Fronto-temporal dementia is often confused with depression, psychosis or other mental illness. It can be difficult to diagnose as typical dementia symptoms are uncommon at the start. Forgetfulness is not an early symptom. Forgetfulness and impaired orientation capacity, which are early symptoms of Alzheimer’s disease, do occur in fronto-temporal dementia but usually only in the latter part of the disease’s progression.

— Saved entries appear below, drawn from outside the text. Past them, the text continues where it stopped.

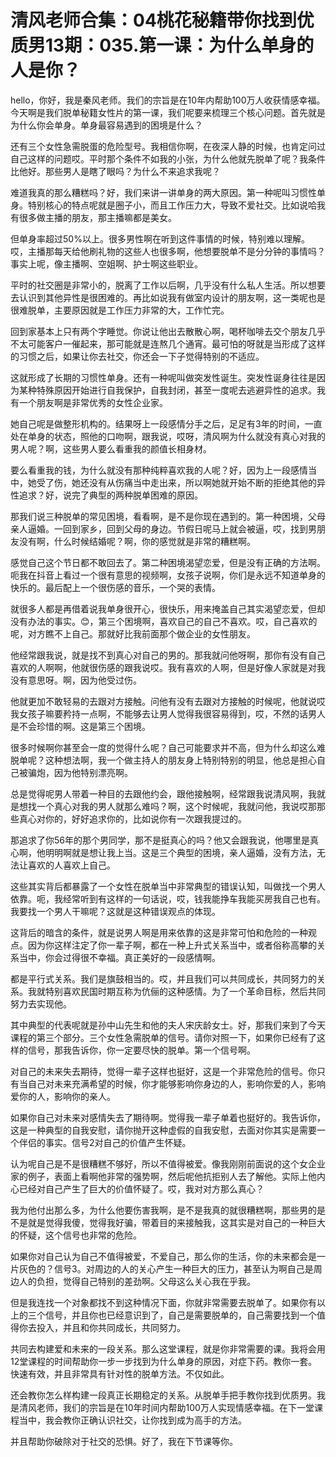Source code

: # 清风老师合集：04桃花秘籍带你找到优质男13期：035.第一课：为什么单身的人是你？

hello，你好，我是秦风老师。我们的宗旨是在10年内帮助100万人收获情感幸福。今天啊是我们脱单秘籍女性片的第一课，我们呢要来梳理三个核心问题。首先就是为什么你会单身。单身最容易遇到的困境是什么？

还有三个女性急需脱蛋的危险型号。我相信你啊，在夜深人静的时候，也肯定问过自己这样的问题哎。平时那个条件不如我的小张，为什么他就先脱单了呢？我条件比他好。那些男人是瞎了眼吗？为什么不来追求我呢？

难道我真的那么糟糕吗？好，我们来讲一讲单身的两大原因。第一种呢叫习惯性单身。特别核心的特点呢就是圈子小，而且工作压力大，导致不爱社交。比如说哈我有很多做主播的朋友，那主播嘛都是美女。

但单身率超过50%以上。很多男性啊在听到这件事情的时候，特别难以理解。哎，主播那每天给他刷礼物的这些人也很多啊，他想要脱单不是分分钟的事情吗？事实上呢，像主播啊、空姐啊、护士啊这些职业。

平时的社交圈是非常小的，脱离了工作以后啊，几乎没有什么私人生活。所以想要去认识到其他异性是很困难的。再比如说我有做室内设计的朋友啊，这一类呢也是很难脱单，主要原因就是工作压力非常的大，工作忙完。

回到家基本上只有两个字睡觉。你说让他出去散散心啊，喝杯咖啡去交个朋友几乎不太可能客户一催起来，那可能就是连熬几个通宵。最可怕的呀就是当形成了这样的习惯之后，如果让你去社交，你还会一下子觉得特别的不适应。

这就形成了长期的习惯性单身。还有一种呢叫做突发性诞生。突发性诞身往往是因为某种特殊原因开始进行自我保护，自我封闭，甚至一度呢去逃避异性的追求。我有一个朋友啊是非常优秀的女性企业家。

她自己呢是做整形机构的。结果呀上一段感情分手之后，足足有3年的时间，一直处在单身的状态，照他的口吻啊，跟我说，哎呀，清风啊为什么就没有真心对我的男人呢？啊，这些男人要么看重我的颜值长相身材。

要么看重我的钱，为什么就没有那种纯粹喜欢我的人呢？好，因为上一段感情当中，她受了伤，她还没有从伤痛当中走出来，所以啊她就开始不断的拒绝其他的异性追求？好，说完了典型的两种脱单困难的原因。

那我们说三种脱单的常见困境，看看啊，是不是你现在遇到的。第一种困境，父母亲人逼婚。一回到家乡，回到父母的身边。节假日呢马上就会被逼，哎，找到男朋友没有啊，什么时候结婚呢？啊，你的感觉就是非常的糟糕啊。

感觉自己这个节日都不敢回去了。第二种困境渴望恋爱，但是没有正确的方法啊。呃我在抖音上看过一个很有意思的视频啊，女孩子说啊，你们是永远不知道单身的快乐的。最后配上一个很伤感的音乐，一个哭的表情。

就很多人都是再借着说我单身很开心，很快乐，用来掩盖自己其实渴望恋爱，但却没有办法的事实。😊，第三个困境啊，喜欢自己的自己不喜欢。哎，自己喜欢的呢，对方瞧不上自己。那就好比我前面那个做企业的女性朋友。

他经常跟我说，就是找不到真心对自己的男的。那我就问他呀啊，那你有没有自己喜欢的人啊啊，他就很伤感的跟我说哎。我有喜欢的人啊，但是好像人家就是对我没有意思呀。啊，因为他受过伤。

他就更加不敢轻易的去跟对方接触。问他有没有去跟对方接触的时候呢，他就说哎我女孩子嘛要矜持一点啊，不能够去让男人觉得我很容易得到，哎，不然的话男人是不会珍惜的啊。这是第三个困境。

很多时候啊你甚至会一度的觉得什么呢？自己可能要求并不高，但为什么却这么难脱单呢？这种想法啊，我一个做主持人的朋友身上特别特别的明显，他总是担心自己被骗炮，因为他特别漂亮啊。

总是觉得呢男人带着一种目的去跟他约会，跟他接触啊，经常跟我说清风啊，我就是想找一个真心对我的男人就那么难吗？啊，这个时候呢，我就问他，我说哎那那些真心对你的，好好追求你的，比如说你有一次跟我提过的。

那追求了你56年的那个男同学，那不是挺真心的吗？他又会跟我说，他哪里是真心啊，他明明啊就是想让我上当。这是三个典型的困境，亲人逼婚，没有方法，无法让喜欢的人喜欢上自己。

这些其实背后都暴露了一个女性在脱单当中非常典型的错误认知，叫做找一个男人依靠。呃，我经常听到有这样的一句话说，哎，钱我能挣车我能买房我自己也有。我要找一个男人干嘛呢？这就是这种错误观点的体现。

这背后的暗含的条件，就是说男人啊是用来依靠的这是非常可怕和危险的一种观点。因为你这样注定了你一辈子啊，都在一种上升式关系当中，或者俗称高攀的关系当中，你会过得很不幸福。真正美好的一段感情啊。

都是平行式关系。我们是旗鼓相当的。哎，并且我们可以共同成长，共同努力的关系。我就特别喜欢民国时期互称为伉俪的这种感情。为了一个革命目标，然后共同努力去实现他。

其中典型的代表呢就是孙中山先生和他的夫人宋庆龄女士。好，那我们来到了今天课程的第三个部分。三个女性急需脱单的信号。请你对照一下，如果你已经有了这样的信号，那我告诉你，你一定要尽快的脱单。第一个信号啊。

对自己的未来失去期待，觉得一辈子这样也挺好，这是一个非常危险的信号。你只有当自己对未来充满希望的时候，你才能够影响你身边的人，影响你爱的人，影响爱你的人，影响你的亲人。

如果你自己对未来对感情失去了期待啊。觉得我一辈子单着也挺好的。我告诉你，这是一种典型的自我安慰，请你抛开这种虚假的自我安慰，去面对你其实是需要一个伴侣的事实。信号2对自己的价值产生怀疑。

认为呢自己是不是很糟糕不够好，所以不值得被爱。像我刚刚前面说的这个女企业家的例子，表面上看啊他非常的强势啊，然后呢他抗拒别人去了解他。实际上他内心已经对自己产生了巨大的价值怀疑了。哎，我对对方那么真心？

我为他付出那么多，为什么他要伤害我啊，是不是我真的就很糟糕啊，那些男的是不是就是觉得我傻，觉得我好骗，带着目的来接触我，这其实是对自己的一种巨大的怀疑，这个信号也非常的危险。

如果你对自己认为自己不值得被爱，不爱自己，那么你的生活，你的未来都会是一片灰色的？信号3。对周边的人的关心产生一种巨大的压力，甚至认为啊自己是周边人的负担，觉得自己特别的差劲啊。父母这么关心我在乎我。

但是我连找一个对象都找不到这种情况下面，你就非常需要去脱单了。如果你有以上的三个信号，并且你也已经意识到了，自己是需要脱单的，自己需要找到一个值得你去投入，并且和你共同成长，共同努力。

共同去构建爱和未来的一段关系。那么这堂课程，就是你非常需要的课。我将会用12堂课程的时间帮助你一步一步找到为什么单身的原因，对症下药。教你一套。快速有效，并且非常具有针对性的脱单方法。不仅如此。

还会教你怎么样构建一段真正长期稳定的关系。从脱单手把手教你找到优质男。我是清风老师，我们的宗旨是在10年时间内帮助100万人实现情感幸福。在下一堂课程当中，我会教你正确认识社交，让你找到成为高手的方法。

并且帮助你破除对于社交的恐惧。好了，我在下节课等你。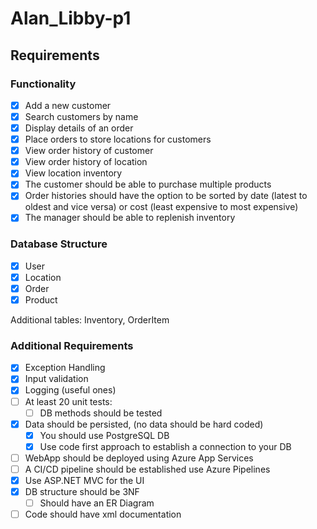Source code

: # Alan_Libby-p1

## Requirements
### Functionality
- [x] Add a new customer
- [x] Search customers by name
- [x] Display details of an order
- [x] Place orders to store locations for customers
- [x] View order history of customer
- [x] View order history of location
- [x] View location inventory
- [x] The customer should be able to purchase multiple products
- [x] Order histories should have the option to be sorted by date (latest to oldest and vice versa) or cost (least expensive to most expensive)
- [x] The manager should be able to replenish inventory

### Database Structure
- [x] User
- [x] Location
- [x] Order
- [x] Product

Additional tables: Inventory, OrderItem

### Additional Requirements
- [x] Exception Handling
- [x] Input validation
- [x] Logging (useful ones)
- [ ] At least 20 unit tests:
  - [ ] DB methods should be tested
- [x] Data should be persisted, (no data should be hard coded)
  - [x] You should use PostgreSQL DB
  - [x] Use code first approach to establish a connection to your DB
- [ ] WebApp should be deployed using Azure App Services
- [ ] A CI/CD pipeline should be established use Azure Pipelines
- [x] Use ASP.NET MVC for the UI
- [x] DB structure should be 3NF
  - [ ] Should have an ER Diagram
- [ ] Code should have xml documentation
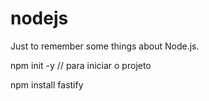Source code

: # nodejs
Just to remember some things about Node.js.

npm init -y // para iniciar o projeto

npm install fastify

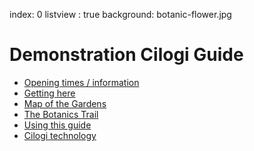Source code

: index: 0
listview : true
background: botanic-flower.jpg

# Demonstration Cilogi Guide

* [Opening times / information](contents/info/opening.html)
* [Getting here](contents/info/travel.html)
* [Map of the Gardens](diagrams/map1.html)
* [The Botanics Trail](tours/botanics-trail.html)
* [Using this guide](contents/info/guide.html)
* [Cilogi technology](contents/info/cilogi-tech.html)
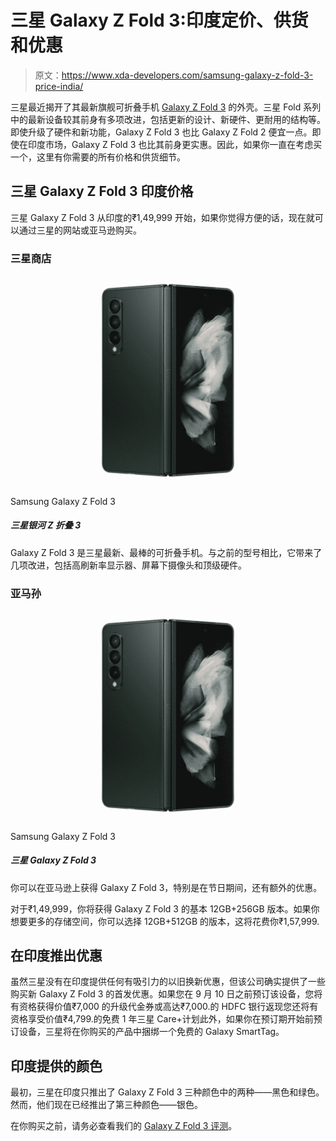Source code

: # 三星 Galaxy Z Fold 3:印度定价、供货和优惠

> 原文：<https://www.xda-developers.com/samsung-galaxy-z-fold-3-price-india/>

三星最近揭开了其最新旗舰可折叠手机 [Galaxy Z Fold 3](https://www.xda-developers.com/samsung-galaxy-z-fold-3/) 的外壳。三星 Fold 系列中的最新设备较其前身有多项改进，包括更新的设计、新硬件、更耐用的结构等。即使升级了硬件和新功能，Galaxy Z Fold 3 也比 Galaxy Z Fold 2 便宜一点。即使在印度市场，Galaxy Z Fold 3 也比其前身更实惠。因此，如果你一直在考虑买一个，这里有你需要的所有价格和供货细节。

## 三星 Galaxy Z Fold 3 印度价格

三星 Galaxy Z Fold 3 从印度的₹1,49,999 开始，如果你觉得方便的话，现在就可以通过三星的网站或亚马逊购买。

### 三星商店

 <picture>![Get a straight $500 discount on the Galaxy Z Fold 3 from Walmart.](img/ff1caedab835954550741888e30007b9.png)</picture> 

Samsung Galaxy Z Fold 3

##### 三星银河 Z 折叠 3

Galaxy Z Fold 3 是三星最新、最棒的可折叠手机。与之前的型号相比，它带来了几项改进，包括高刷新率显示器、屏幕下摄像头和顶级硬件。

### 亚马孙

 <picture>![Get a straight $500 discount on the Galaxy Z Fold 3 from Walmart.](img/ff1caedab835954550741888e30007b9.png)</picture> 

Samsung Galaxy Z Fold 3

##### 三星 Galaxy Z Fold 3

你可以在亚马逊上获得 Galaxy Z Fold 3，特别是在节日期间，还有额外的优惠。

对于₹1,49,999，你将获得 Galaxy Z Fold 3 的基本 12GB+256GB 版本。如果你想要更多的存储空间，你可以选择 12GB+512GB 的版本，这将花费你₹1,57,999.

## 在印度推出优惠

虽然三星没有在印度提供任何有吸引力的以旧换新优惠，但该公司确实提供了一些购买新 Galaxy Z Fold 3 的首发优惠。如果您在 9 月 10 日之前预订该设备，您将有资格获得价值₹7,000 的升级代金券或高达₹7,000.的 HDFC 银行返现您还将有资格享受价值₹4,799.的免费 1 年三星 Care+计划此外，如果你在预订期开始前预订设备，三星将在你购买的产品中捆绑一个免费的 Galaxy SmartTag。

## 印度提供的颜色

最初，三星在印度只推出了 Galaxy Z Fold 3 三种颜色中的两种——黑色和绿色。然而，他们现在已经推出了第三种颜色——银色。

在你购买之前，请务必查看我们的 [Galaxy Z Fold 3 评测](https://www.xda-developers.com/samsung-galaxy-z-fold-3-review/)。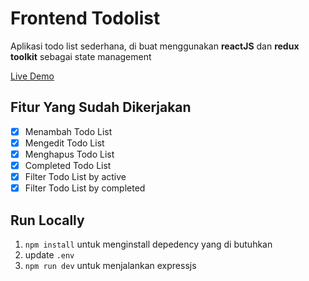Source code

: # Frontend Todolist

Aplikasi todo list sederhana, di buat menggunakan **reactJS** dan **redux toolkit** sebagai state management

[Live Demo](https://skillvul-todolist-frontend.vercel.app/)

## Fitur Yang Sudah Dikerjakan

 - [x] Menambah Todo List
 - [x] Mengedit Todo List
 - [x]  Menghapus Todo List
 - [x]  Completed Todo List
 - [x] Filter Todo List by active
 - [x] Filter Todo List by completed

## Run Locally
1. `npm install` untuk menginstall depedency yang di butuhkan 
2. update `.env`
3. `npm run dev` untuk menjalankan expressjs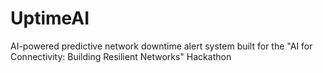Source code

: # UptimeAI
AI-powered predictive network downtime alert system built for the "AI for Connectivity: Building Resilient Networks" Hackathon
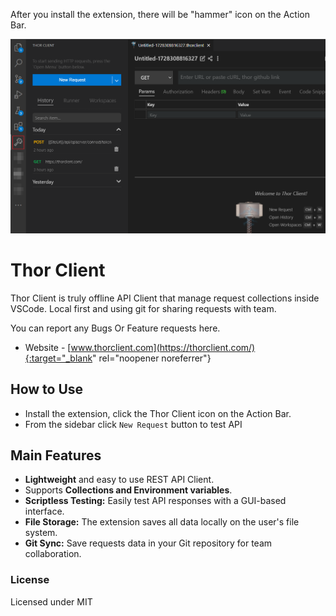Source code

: After you install the extension, there will be "hammer" icon on the Action Bar.
<p align="center">
  <img src="media/sidebar-getting-started.png" />
</p>



# Thor Client
Thor Client is truly offline API Client that manage request collections inside VSCode.
Local first and using git for sharing requests with team.

You can report any Bugs Or Feature requests here.


- Website - [www.thorclient.com](https://thorclient.com/){:target="_blank" rel="noopener noreferrer"}

## How to Use

- Install the extension, click the Thor Client icon on the Action Bar.
- From the sidebar click `New Request` button to test API

## Main Features

- **Lightweight** and easy to use REST API Client.
- Supports **Collections and Environment variables**.
- **Scriptless Testing:** Easily test API responses with a GUI-based interface.
- **File Storage:** The extension saves all data locally on the user's file system.
- **Git Sync:** Save requests data in your Git repository for team collaboration.


### License
Licensed under MIT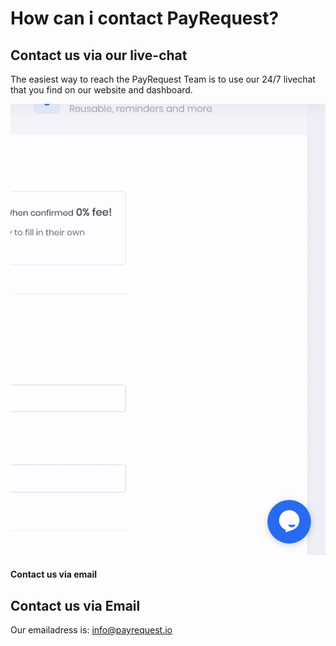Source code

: # How can i contact PayRequest?

## Contact us via our live-chat

The easiest way to reach the PayRequest Team is to use our 24/7 livechat that you find on our website and dashboard.

![Example to start the livechat](../.gitbook/assets/ezgif-4-732bae42e728.gif)

#### Contact us via email

## Contact us via Email

Our emailadress is:   [info@payrequest.io](mailto:info@payrequest.io)





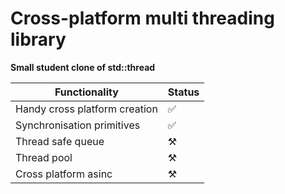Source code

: # Cross-platform multi threading library
<b>Small student clone of std::thread</b>

| Functionality                 | Status |
|-------------------------------|--------|
| Handy cross platform creation | ✅      |
| Synchronisation primitives    | ✅      |
| Thread safe queue             | ⚒️     |
| Thread pool                   | ⚒️     |
| Cross platform asinc          | ⚒️      |
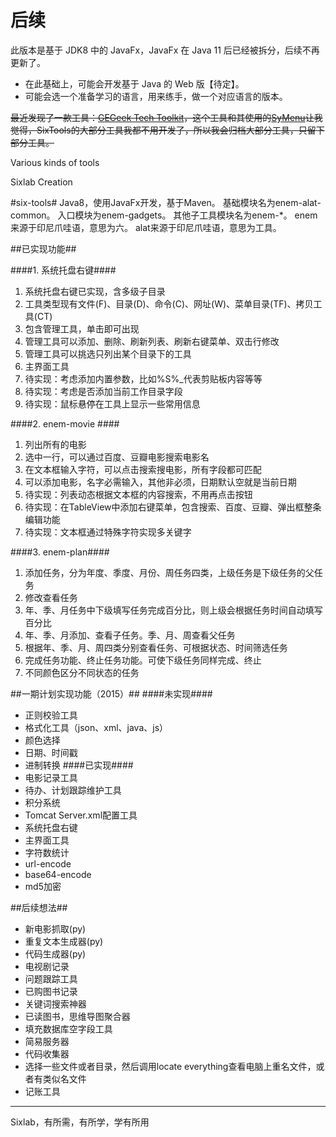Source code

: # 后续
此版本是基于 JDK8 中的 JavaFx，JavaFx 在 Java 11 后已经被拆分，后续不再更新了。
* 在此基础上，可能会开发基于 Java 的 Web 版【待定】。
* 可能会选一个准备学习的语言，用来练手，做一个对应语言的版本。


~~最近发现了一款工具：[GEGeek Tech Toolkit](http://www.gegeek.com/documents/85BB69B2F05486B9332CEA18B8D6E4BE690ADA38.html "GEGeek Toolkit")，这个工具和其使用的[SyMenu](http://www.ugmfree.it/Default.aspx "SyMenu")让我觉得，SixTools的大部分工具我都不用开发了，所以我会归档大部分工具，只留下部分工具。~~

Various kinds of tools

Sixlab Creation

#six-tools#
Java8，使用JavaFx开发，基于Maven。
基础模块名为enem-alat-common。
入口模块为enem-gadgets。
其他子工具模块名为enem-*。
enem来源于印尼爪哇语，意思为六。
alat来源于印尼爪哇语，意思为工具。

##已实现功能##

####1. 系统托盘右键####
1. 系统托盘右键已实现，含多级子目录
1. 工具类型现有文件(F)、目录(D)、命令(C)、网址(W)、菜单目录(TF)、拷贝工具(CT)
1. 包含管理工具，单击即可出现
1. 管理工具可以添加、删除、刷新列表、刷新右键菜单、双击行修改
1. 管理工具可以挑选只列出某个目录下的工具
2. 主界面工具
1. 待实现：考虑添加内置参数，比如%S%_<clip>代表剪贴板内容等等
1. 待实现：考虑是否添加当前工作目录字段
1. 待实现：鼠标悬停在工具上显示一些常用信息

####2. enem-movie ####
1. 列出所有的电影
1. 选中一行，可以通过百度、豆瓣电影搜索电影名
1. 在文本框输入字符，可以点击搜索搜电影，所有字段都可匹配
1. 可以添加电影，名字必需输入，其他非必须，日期默认空就是当前日期
1. 待实现：列表动态根据文本框的内容搜索，不用再点击按钮
1. 待实现：在TableView中添加右键菜单，包含搜索、百度、豆瓣、弹出框整条编辑功能
1. 待实现：文本框通过特殊字符实现多关键字

####3. enem-plan####
1. 添加任务，分为年度、季度、月份、周任务四类，上级任务是下级任务的父任务
1. 修改查看任务
1. 年、季、月任务中下级填写任务完成百分比，则上级会根据任务时间自动填写百分比
1. 年、季、月添加、查看子任务。季、月、周查看父任务
1. 根据年、季、月、周四类分别查看任务、可根据状态、时间筛选任务
1. 完成任务功能、终止任务功能。可使下级任务同样完成、终止
1. 不同颜色区分不同状态的任务

##一期计划实现功能（2015）##
####未实现####
- 正则校验工具
- 格式化工具（json、xml、java、js）
- 颜色选择
- 日期、时间戳
- 进制转换
####已实现####
- 电影记录工具
- 待办、计划跟踪维护工具
- 积分系统
- Tomcat Server.xml配置工具
- 系统托盘右键
- 主界面工具
- 字符数统计
- url-encode
- base64-encode
- md5加密

##后续想法##

- 新电影抓取(py)
- 重复文本生成器(py)
- 代码生成器(py)
- 电视剧记录
- 问题跟踪工具
- 已购图书记录
- 关键词搜索神器
- 已读图书，思维导图聚合器
- 填充数据库空字段工具
- 简易服务器
- 代码收集器
- 选择一些文件或者目录，然后调用locate everything查看电脑上重名文件，或者有类似名文件
- 记账工具

-------------------------------
Sixlab，有所需，有所学，学有所用

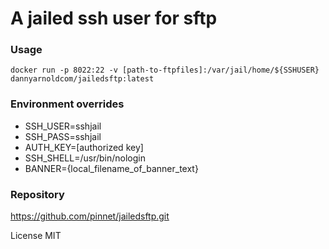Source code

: # A jailed ssh user for sftp  

### Usage

    docker run -p 8022:22 -v [path-to-ftpfiles]:/var/jail/home/${SSHUSER} dannyarnoldcom/jailedsftp:latest

### Environment overrides

 - SSH_USER=sshjail
 - SSH_PASS=sshjail
 - AUTH_KEY=[authorized key]
 - SSH_SHELL=/usr/bin/nologin
 - BANNER={local_filename_of_banner_text}
### Repository

<https://github.com/pinnet/jailedsftp.git>

License MIT
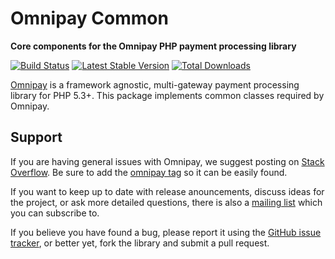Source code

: # Omnipay Common

**Core components for the Omnipay PHP payment processing library**

[![Build Status](https://travis-ci.org/thephpleague/omnipay-common.png?branch=master)](https://travis-ci.org/thephpleague/omnipay-common)
[![Latest Stable Version](https://poser.pugx.org/omnipay/common/version.png)](https://packagist.org/packages/omnipay/common)
[![Total Downloads](https://poser.pugx.org/omnipay/common/d/total.png)](https://packagist.org/packages/omnipay/common)

[Omnipay](https://github.com/thephpleague/omnipay) is a framework agnostic, multi-gateway payment
processing library for PHP 5.3+. This package implements common classes required by Omnipay.

## Support

If you are having general issues with Omnipay, we suggest posting on
[Stack Overflow](http://stackoverflow.com/). Be sure to add the
[omnipay tag](http://stackoverflow.com/questions/tagged/omnipay) so it can be easily found.

If you want to keep up to date with release anouncements, discuss ideas for the project,
or ask more detailed questions, there is also a [mailing list](https://groups.google.com/forum/#!forum/omnipay) which
you can subscribe to.

If you believe you have found a bug, please report it using the [GitHub issue tracker](https://github.com/thephpleague/omnipay-common/issues),
or better yet, fork the library and submit a pull request.

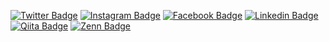 [![Twitter Badge](https://img.shields.io/badge/-Twitter-1ca0f1?style=flat-square&labelColor=1ca0f1&logo=twitter&logoColor=white&link=https://twitter.com/t0m0120)](https://twitter.com/t0m0120)
[![Instagram Badge](https://img.shields.io/badge/-Instagram-F44747?style=flat-square&labelColor=F44747&logo=instagram&logoColor=white&link=https://instagram.com/t0m0120)](https://instagram.com/t0m0120)
[![Facebook Badge](https://img.shields.io/badge/-Facebook-3b5998?style=flat-square&logo=Facebook&logoColor=white&link=https://www.facebook.com/H1ghwest/)](https://www.facebook.com/H1ghwest/)
[![Linkedin Badge](https://img.shields.io/badge/-LinkedIn-blue?style=flat-square&logo=Linkedin&logoColor=white&link=https://www.linkedin.com/in/t0m0120/)](https://www.linkedin.com/in/t0m0120/)
[![Qiita Badge](https://img.shields.io/badge/-Qiita-55c500?style=flat-square&logo=Qiita&logoColor=white&link=https://www.qiita.com/t0m0120/)](https://www.qiita.com/t0m0120/)
[![Zenn Badge](https://img.shields.io/badge/-Zenn-3ec8ff?style=flat-square&logo=Zenn&logoColor=white&link=https://www.zenn.dev/t0m0120/)](https://www.zenn.dev/t0m0120/)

There is no cure for fronto-temporal dementia. Symptoms such as anxiety and severe restlessness can be treated by medication. However, great care should be exercised when using psychotropic drugs as people with fronto-temporal dementia appear to be particularly sensitive to this type of medication.
Some of the following symptoms may occur with fronto-temporal dementia: confusion, disorientation, repetitive behaviour, aggressiveness, anxiety, pain, depression.